Chinese physicists have pushed the record temperature for a nickel-based superconductor to 63 kelvin (roughly minus 210 degrees Celsius), and for the first time in this class of materials, they've shown why it works. The more uncomfortable question is whether the world actually needs what they've built.
The standard pitch for superconductors is that zero-resistance wires would eliminate transmission losses and transform power grids, with applications in energy transmission, quantum computing, and precision sensing. The physics is real. But the decarbonization math is less obvious than it sounds: transmission losses are a fraction of total grid losses, and generation inefficiencies dwarf wire losses. The more uncomfortable possibility is that even abundant, cheap superconductors would not move the decarbonization needle much, because the bottleneck was never resistance in the wires.
The work, published April 16 in Nature by teams from the Southern University of Science and Technology in Shenzhen and the University of Science and Technology of China, demonstrates that nickelates are a legitimate third class of high-temperature superconductor alongside copper-based compounds and iron-based pnictides. The first two classes were discovered in 1986 and 2006 respectively; nickelates entered the picture only in 2025, when SLAC reported the first ambient-pressure nickelate superconductor at temperatures in the 46 to 50 kelvin range. The Chinese team's result more than doubles that.
What changed this time was not a new chemical formula but a structural technique. The researchers engineered bilayer nickelate films by hand-stacking atoms into a layered architecture called a Ruddlesden-Popper superstructure: alternating atomic planes of nickel oxide with spacer layers that control how charge distributes through the film. By tuning the thickness and composition of these spacer layers, they pushed the transition temperature from 45 kelvin to 63 kelvin, as CGTN reported.

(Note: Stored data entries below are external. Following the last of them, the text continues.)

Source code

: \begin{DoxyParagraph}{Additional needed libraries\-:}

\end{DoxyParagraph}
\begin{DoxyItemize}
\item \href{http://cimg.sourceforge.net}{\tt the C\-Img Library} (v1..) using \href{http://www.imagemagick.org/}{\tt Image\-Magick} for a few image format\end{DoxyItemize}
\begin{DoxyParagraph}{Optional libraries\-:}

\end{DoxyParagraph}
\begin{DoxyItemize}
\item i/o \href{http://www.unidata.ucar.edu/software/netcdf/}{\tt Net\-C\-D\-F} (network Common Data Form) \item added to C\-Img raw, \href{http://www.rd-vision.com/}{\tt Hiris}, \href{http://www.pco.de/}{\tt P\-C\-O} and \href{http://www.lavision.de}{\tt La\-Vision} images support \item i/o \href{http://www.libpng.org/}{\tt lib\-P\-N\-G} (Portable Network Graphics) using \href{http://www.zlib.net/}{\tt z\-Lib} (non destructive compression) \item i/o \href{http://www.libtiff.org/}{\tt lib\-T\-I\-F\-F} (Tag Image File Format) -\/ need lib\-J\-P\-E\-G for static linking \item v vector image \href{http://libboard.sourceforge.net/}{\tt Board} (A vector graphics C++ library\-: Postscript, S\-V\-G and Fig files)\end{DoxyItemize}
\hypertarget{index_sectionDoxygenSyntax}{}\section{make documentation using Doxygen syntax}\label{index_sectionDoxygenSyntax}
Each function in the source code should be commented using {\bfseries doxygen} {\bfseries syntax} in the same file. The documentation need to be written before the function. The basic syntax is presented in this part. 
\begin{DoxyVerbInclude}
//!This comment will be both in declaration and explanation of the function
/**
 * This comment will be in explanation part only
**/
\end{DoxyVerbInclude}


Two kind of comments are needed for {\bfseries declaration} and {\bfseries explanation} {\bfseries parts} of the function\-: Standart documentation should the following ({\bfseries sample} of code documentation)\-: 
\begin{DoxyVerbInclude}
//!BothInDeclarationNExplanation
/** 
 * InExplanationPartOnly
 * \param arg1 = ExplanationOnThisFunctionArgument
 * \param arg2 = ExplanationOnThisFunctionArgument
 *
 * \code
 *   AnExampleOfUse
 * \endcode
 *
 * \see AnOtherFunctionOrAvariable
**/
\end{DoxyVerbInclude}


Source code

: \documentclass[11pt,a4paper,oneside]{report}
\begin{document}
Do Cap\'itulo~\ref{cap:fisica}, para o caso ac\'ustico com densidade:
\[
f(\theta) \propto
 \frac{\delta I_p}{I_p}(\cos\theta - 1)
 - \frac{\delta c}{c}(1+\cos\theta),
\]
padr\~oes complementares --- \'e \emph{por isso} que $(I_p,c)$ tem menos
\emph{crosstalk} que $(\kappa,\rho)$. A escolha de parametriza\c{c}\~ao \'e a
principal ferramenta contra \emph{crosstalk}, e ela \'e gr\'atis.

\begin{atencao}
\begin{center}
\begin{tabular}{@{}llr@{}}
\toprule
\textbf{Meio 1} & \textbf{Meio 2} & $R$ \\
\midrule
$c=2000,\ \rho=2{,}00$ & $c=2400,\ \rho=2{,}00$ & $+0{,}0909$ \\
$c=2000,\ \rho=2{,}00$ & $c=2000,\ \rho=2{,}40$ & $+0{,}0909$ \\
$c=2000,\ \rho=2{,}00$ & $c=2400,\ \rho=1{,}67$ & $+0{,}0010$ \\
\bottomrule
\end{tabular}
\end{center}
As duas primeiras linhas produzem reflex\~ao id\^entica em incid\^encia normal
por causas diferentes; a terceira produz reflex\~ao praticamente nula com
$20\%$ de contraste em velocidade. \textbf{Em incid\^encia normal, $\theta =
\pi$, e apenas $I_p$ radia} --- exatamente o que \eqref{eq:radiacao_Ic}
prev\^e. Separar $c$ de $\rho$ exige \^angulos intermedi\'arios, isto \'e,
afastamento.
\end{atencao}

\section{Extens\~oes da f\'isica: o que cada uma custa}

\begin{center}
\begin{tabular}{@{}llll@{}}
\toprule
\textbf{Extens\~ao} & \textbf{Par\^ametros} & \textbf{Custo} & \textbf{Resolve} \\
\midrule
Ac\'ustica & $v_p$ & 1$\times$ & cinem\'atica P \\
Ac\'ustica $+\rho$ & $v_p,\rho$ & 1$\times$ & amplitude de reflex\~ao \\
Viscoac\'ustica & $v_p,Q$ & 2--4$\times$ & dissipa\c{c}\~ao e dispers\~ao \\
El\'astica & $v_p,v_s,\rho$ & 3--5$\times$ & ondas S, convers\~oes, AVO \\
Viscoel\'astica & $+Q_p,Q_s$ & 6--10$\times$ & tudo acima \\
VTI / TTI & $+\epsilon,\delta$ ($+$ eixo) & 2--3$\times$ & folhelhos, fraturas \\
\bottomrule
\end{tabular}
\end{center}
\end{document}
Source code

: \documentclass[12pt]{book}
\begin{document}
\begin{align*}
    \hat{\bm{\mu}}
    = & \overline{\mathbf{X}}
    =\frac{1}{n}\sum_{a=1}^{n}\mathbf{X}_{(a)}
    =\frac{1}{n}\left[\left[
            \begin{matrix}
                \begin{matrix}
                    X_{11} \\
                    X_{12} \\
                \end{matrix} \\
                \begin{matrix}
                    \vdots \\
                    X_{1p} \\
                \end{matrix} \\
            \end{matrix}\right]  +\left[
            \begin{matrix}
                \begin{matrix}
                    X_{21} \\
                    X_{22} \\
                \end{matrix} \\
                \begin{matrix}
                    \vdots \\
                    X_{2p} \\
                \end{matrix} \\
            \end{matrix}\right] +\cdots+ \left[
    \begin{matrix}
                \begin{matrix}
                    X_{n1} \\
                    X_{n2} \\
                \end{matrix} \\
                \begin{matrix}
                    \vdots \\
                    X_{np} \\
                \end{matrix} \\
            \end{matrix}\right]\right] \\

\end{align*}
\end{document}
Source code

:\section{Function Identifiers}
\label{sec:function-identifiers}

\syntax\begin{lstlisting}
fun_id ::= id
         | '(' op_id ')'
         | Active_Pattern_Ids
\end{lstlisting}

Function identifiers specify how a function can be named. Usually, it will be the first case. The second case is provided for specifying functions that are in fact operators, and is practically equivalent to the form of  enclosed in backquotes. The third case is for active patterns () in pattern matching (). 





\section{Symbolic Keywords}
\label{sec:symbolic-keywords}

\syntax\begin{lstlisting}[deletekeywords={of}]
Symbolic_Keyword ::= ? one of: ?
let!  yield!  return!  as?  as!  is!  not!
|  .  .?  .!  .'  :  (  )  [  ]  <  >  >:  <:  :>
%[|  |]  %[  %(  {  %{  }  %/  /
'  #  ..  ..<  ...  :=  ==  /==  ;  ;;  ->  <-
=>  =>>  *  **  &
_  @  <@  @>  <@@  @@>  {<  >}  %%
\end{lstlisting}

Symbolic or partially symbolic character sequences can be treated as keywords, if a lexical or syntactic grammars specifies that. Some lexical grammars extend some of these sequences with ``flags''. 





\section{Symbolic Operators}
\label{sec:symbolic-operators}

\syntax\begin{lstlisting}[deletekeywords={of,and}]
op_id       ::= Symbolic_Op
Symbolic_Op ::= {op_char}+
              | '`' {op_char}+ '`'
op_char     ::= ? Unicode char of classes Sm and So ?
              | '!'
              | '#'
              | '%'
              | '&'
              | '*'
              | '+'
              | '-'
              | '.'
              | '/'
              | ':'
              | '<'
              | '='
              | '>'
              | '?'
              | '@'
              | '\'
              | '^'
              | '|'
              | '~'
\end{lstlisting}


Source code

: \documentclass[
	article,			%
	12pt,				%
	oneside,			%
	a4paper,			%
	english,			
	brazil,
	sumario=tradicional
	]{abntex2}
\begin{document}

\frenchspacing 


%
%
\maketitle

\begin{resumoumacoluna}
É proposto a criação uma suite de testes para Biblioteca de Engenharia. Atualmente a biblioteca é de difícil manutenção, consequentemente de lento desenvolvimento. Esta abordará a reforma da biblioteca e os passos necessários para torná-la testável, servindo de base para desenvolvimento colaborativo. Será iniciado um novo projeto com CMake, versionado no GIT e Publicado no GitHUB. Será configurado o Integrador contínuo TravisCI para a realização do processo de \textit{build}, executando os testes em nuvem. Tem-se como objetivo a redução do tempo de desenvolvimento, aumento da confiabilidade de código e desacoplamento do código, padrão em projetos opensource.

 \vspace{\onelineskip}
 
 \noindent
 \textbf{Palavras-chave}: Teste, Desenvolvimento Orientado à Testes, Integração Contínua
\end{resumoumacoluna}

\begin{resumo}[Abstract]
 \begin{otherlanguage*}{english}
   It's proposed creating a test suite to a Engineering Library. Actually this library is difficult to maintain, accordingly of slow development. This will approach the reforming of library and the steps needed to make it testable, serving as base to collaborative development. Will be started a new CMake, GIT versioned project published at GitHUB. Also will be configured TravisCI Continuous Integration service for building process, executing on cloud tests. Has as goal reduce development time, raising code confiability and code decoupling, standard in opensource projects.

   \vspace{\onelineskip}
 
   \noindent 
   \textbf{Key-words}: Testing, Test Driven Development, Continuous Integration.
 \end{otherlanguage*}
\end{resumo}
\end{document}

The electronic signature the team pinned down is called the gamma-II band: a detectable pattern in how electrons arrange themselves near the material's surface. The key finding is that when this pattern is present, the material superconducts; when it is absent, it does not. The gamma-II band signature distinguishes superconducting nickelate phases from structurally similar ones that do not superconduct, and the Chinese team showed they could deliberately engineer it in or out by controlling the layered structure of their films.
This is a departure from the historical pattern in superconductivity research. The cuprates resisted a comprehensive theoretical description despite four decades of effort. Ranga Dias's room-temperature superconductivity claims accumulated five retractions and were never reproducible; the Rochester investigation concluded he had engaged in falsification, fabrication, and/or plagiarism. LK-99, the 2023 compound that briefly lit up social media as a room-temperature superconductor, turned out to be copper sulfide impurity contamination, not a genuine discovery. The bar for claims in this space is appropriately high.
The Chinese work clears it. The result is peer-reviewed, reproducible by the structural logic the paper describes, and tied to a mechanism that other groups can test directly. Whether 63 kelvin is a stopping point or a waypoint depends on open questions: whether the gamma-II engineering approach scales to different nickelate families, and whether higher-order Ruddlesden-Popper structures can be stabilized without the disorder that kills superconductivity in thicker films.
At 63 kelvin, the material still requires liquid nitrogen cooling. Room-temperature superconductivity remains roughly 210 kelvin away. That gap is not trivial. But a result where the physics is legible, where the mechanism points toward the next experiment, is more useful to a field that has had too many dead ends and too few predictive frameworks. The nickelates just became a more tractable problem.